Which lines run from the line with "### Overview" through the line with "#### *Mathematical Formulation*" in the entries below? Print them exactly, both ends included, and nothing more.

%%

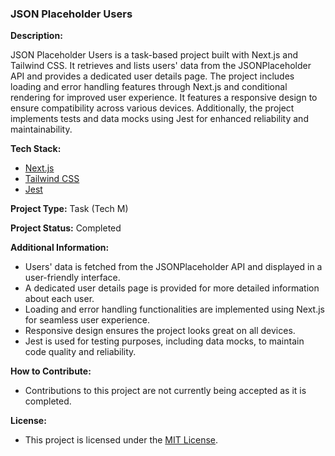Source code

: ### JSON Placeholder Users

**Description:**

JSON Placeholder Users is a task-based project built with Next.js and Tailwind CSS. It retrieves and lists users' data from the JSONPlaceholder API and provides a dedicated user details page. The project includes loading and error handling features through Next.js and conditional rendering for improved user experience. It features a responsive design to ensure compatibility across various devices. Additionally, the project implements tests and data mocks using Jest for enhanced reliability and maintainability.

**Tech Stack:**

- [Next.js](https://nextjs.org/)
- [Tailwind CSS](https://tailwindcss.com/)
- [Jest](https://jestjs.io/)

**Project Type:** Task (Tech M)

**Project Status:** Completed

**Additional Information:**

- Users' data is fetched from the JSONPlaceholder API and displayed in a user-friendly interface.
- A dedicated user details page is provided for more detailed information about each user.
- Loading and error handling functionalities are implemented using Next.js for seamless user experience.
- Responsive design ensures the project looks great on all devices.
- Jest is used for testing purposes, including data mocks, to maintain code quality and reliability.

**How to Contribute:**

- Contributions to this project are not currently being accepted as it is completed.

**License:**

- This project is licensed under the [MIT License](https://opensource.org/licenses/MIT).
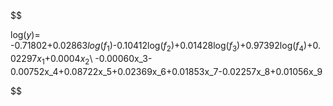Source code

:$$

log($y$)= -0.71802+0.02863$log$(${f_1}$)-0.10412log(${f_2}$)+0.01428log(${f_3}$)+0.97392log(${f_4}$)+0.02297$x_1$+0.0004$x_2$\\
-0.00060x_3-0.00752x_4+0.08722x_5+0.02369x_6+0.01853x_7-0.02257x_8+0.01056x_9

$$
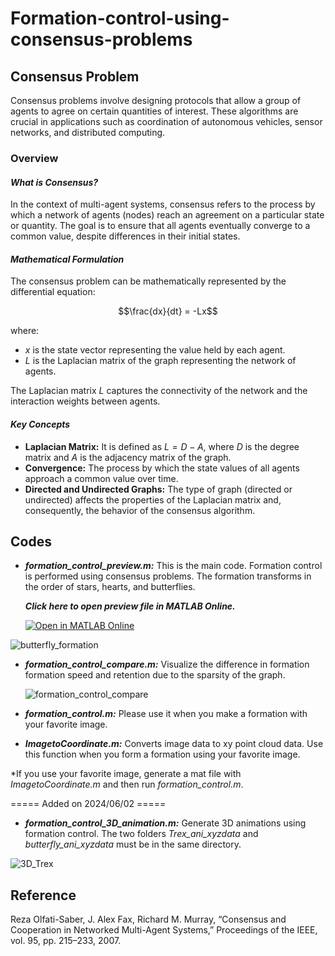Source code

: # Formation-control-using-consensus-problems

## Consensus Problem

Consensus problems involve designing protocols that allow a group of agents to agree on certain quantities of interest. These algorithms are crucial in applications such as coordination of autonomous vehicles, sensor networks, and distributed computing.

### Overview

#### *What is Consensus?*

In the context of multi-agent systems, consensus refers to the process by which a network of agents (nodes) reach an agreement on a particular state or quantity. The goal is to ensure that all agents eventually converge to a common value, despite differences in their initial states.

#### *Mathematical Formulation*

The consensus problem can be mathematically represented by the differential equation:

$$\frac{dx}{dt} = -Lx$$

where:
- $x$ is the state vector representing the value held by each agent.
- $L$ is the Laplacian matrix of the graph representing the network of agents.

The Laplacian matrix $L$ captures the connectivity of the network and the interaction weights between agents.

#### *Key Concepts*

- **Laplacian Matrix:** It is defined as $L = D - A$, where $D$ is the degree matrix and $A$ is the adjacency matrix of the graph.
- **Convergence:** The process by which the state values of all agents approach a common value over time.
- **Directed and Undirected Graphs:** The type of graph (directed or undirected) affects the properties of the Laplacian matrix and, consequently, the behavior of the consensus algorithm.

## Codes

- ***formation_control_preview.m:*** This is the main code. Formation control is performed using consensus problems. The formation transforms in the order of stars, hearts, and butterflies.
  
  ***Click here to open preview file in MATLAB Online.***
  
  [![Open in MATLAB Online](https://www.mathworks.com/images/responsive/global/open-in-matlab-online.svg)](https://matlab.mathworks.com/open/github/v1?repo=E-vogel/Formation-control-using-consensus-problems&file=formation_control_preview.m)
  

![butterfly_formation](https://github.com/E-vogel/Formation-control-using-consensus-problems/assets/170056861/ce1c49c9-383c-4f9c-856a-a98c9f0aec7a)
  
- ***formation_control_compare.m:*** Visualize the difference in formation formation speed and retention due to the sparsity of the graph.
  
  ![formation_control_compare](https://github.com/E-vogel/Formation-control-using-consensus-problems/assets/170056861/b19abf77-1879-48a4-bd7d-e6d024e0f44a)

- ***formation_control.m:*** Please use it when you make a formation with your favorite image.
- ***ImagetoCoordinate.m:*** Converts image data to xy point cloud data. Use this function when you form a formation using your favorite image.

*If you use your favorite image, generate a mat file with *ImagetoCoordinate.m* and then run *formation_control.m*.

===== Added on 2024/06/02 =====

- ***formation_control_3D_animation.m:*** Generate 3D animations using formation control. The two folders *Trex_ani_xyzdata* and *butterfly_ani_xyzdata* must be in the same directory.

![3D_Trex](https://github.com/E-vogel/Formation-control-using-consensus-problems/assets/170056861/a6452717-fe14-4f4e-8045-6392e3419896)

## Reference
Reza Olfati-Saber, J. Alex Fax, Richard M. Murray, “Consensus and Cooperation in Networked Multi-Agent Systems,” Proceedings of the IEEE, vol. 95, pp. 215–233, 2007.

%%
%%

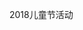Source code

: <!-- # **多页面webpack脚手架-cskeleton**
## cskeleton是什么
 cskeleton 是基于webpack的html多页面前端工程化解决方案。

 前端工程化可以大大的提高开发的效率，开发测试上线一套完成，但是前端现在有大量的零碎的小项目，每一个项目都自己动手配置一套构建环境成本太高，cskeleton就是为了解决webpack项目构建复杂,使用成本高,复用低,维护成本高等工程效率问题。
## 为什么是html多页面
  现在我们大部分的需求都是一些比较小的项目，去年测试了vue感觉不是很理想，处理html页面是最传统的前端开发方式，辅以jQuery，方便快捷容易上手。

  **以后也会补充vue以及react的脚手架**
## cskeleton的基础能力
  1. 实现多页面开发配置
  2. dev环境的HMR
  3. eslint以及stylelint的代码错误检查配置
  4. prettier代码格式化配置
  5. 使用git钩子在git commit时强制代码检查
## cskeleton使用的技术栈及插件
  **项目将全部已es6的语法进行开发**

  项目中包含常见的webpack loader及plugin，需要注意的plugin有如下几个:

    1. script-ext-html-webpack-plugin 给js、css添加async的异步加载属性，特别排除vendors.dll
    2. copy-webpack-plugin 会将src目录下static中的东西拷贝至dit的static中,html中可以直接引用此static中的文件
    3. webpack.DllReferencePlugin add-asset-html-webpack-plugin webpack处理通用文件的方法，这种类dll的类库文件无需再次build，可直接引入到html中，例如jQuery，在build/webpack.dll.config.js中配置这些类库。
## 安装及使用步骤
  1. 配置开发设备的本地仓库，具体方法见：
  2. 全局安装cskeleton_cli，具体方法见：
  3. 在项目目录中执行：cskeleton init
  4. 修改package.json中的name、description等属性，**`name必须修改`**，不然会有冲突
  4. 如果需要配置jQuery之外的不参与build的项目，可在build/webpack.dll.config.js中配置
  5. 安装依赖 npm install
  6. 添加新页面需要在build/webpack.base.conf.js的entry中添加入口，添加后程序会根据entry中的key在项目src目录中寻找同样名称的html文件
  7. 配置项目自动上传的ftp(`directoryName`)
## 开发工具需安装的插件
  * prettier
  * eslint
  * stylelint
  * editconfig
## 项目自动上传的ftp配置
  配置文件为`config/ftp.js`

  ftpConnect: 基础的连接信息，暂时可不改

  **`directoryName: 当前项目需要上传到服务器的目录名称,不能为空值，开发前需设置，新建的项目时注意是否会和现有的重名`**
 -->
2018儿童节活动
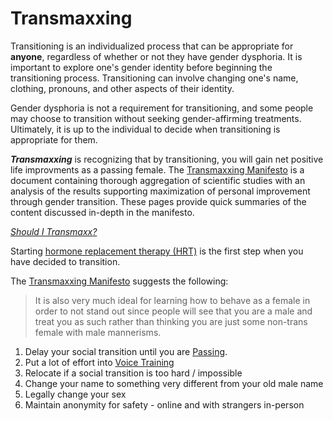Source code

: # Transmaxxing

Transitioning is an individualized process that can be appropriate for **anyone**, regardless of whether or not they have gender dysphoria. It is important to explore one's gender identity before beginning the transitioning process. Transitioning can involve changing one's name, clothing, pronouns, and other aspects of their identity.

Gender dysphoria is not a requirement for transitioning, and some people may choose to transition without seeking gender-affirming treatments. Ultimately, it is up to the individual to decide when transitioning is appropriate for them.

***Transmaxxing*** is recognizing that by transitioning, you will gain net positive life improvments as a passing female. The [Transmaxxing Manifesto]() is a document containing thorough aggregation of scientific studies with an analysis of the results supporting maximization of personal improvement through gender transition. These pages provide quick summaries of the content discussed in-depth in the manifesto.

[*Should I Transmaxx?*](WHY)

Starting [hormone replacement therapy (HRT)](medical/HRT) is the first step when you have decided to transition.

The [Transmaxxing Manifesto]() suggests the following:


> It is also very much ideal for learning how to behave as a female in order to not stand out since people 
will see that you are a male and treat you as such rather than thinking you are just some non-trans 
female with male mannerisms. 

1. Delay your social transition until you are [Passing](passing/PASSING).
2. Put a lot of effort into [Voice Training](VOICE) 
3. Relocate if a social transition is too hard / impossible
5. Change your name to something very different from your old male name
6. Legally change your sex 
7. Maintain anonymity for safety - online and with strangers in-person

%%

◆ Solution below:
### Overview

#### *What is Consensus?*

In the context of multi-agent systems, consensus refers to the process by which a network of agents (nodes) reach an agreement on a particular state or quantity. The goal is to ensure that all agents eventually converge to a common value, despite differences in their initial states.

#### *Mathematical Formulation*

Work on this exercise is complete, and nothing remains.